- **TO DO**: Print nothing but the lines below starting at the line that holds "registration page |" and ending at the line that holds "the right side.|", including both, each exactly as written.

======== MATERIAL FOR THIS EXERCISE

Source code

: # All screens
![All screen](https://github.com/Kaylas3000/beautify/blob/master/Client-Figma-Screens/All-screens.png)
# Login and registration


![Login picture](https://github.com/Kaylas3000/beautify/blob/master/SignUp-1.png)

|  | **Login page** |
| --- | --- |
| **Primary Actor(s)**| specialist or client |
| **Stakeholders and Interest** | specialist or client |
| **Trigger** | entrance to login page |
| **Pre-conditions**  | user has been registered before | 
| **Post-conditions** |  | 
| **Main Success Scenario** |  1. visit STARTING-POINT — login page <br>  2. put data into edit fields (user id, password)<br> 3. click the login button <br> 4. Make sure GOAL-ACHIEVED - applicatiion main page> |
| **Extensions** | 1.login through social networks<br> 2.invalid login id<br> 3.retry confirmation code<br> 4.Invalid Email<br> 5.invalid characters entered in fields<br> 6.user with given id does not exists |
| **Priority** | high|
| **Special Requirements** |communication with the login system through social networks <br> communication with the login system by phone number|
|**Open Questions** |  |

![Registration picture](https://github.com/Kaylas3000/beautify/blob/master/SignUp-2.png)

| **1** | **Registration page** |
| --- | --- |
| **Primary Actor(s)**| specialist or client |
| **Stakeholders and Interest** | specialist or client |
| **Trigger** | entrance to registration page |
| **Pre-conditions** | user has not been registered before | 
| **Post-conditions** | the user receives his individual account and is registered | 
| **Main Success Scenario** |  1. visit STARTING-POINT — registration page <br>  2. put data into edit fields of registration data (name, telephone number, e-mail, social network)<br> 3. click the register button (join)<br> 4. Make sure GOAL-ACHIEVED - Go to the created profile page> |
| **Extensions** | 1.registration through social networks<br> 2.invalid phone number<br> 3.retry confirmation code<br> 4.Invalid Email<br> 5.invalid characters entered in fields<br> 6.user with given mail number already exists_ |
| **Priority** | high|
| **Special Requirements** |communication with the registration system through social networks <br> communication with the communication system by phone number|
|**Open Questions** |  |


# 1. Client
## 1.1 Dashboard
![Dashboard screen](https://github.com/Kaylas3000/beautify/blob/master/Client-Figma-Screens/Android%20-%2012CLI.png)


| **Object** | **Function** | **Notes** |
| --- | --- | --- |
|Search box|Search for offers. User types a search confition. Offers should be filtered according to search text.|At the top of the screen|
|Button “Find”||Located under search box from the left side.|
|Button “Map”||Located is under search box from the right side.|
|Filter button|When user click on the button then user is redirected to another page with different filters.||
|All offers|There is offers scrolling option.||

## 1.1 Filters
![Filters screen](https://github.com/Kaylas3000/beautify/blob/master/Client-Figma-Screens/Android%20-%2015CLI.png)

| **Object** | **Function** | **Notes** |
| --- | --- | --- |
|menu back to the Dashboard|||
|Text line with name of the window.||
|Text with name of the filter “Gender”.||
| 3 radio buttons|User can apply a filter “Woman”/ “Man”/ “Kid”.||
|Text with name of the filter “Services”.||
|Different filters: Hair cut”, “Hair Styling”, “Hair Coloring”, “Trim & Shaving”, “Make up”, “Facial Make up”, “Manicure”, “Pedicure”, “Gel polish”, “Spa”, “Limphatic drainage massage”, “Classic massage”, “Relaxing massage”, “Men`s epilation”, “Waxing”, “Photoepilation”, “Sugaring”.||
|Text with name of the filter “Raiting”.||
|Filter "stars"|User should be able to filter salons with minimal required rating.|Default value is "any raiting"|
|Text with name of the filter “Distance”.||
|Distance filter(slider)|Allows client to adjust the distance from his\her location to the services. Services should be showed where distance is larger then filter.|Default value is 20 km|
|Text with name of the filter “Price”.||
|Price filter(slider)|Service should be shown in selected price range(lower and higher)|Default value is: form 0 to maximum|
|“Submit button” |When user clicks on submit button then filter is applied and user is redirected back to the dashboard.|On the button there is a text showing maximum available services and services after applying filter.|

================

- **RESULT BELOW**:
| **Trigger** | entrance to registration page |
| **Pre-conditions** | user has not been registered before | 
| **Post-conditions** | the user receives his individual account and is registered | 
| **Main Success Scenario** |  1. visit STARTING-POINT — registration page <br>  2. put data into edit fields of registration data (name, telephone number, e-mail, social network)<br> 3. click the register button (join)<br> 4. Make sure GOAL-ACHIEVED - Go to the created profile page> |
| **Extensions** | 1.registration through social networks<br> 2.invalid phone number<br> 3.retry confirmation code<br> 4.Invalid Email<br> 5.invalid characters entered in fields<br> 6.user with given mail number already exists_ |
| **Priority** | high|
| **Special Requirements** |communication with the registration system through social networks <br> communication with the communication system by phone number|
|**Open Questions** |  |


# 1. Client
## 1.1 Dashboard
![Dashboard screen](https://github.com/Kaylas3000/beautify/blob/master/Client-Figma-Screens/Android%20-%2012CLI.png)


| **Object** | **Function** | **Notes** |
| --- | --- | --- |
|Search box|Search for offers. User types a search confition. Offers should be filtered according to search text.|At the top of the screen|
|Button “Find”||Located under search box from the left side.|
|Button “Map”||Located is under search box from the right side.|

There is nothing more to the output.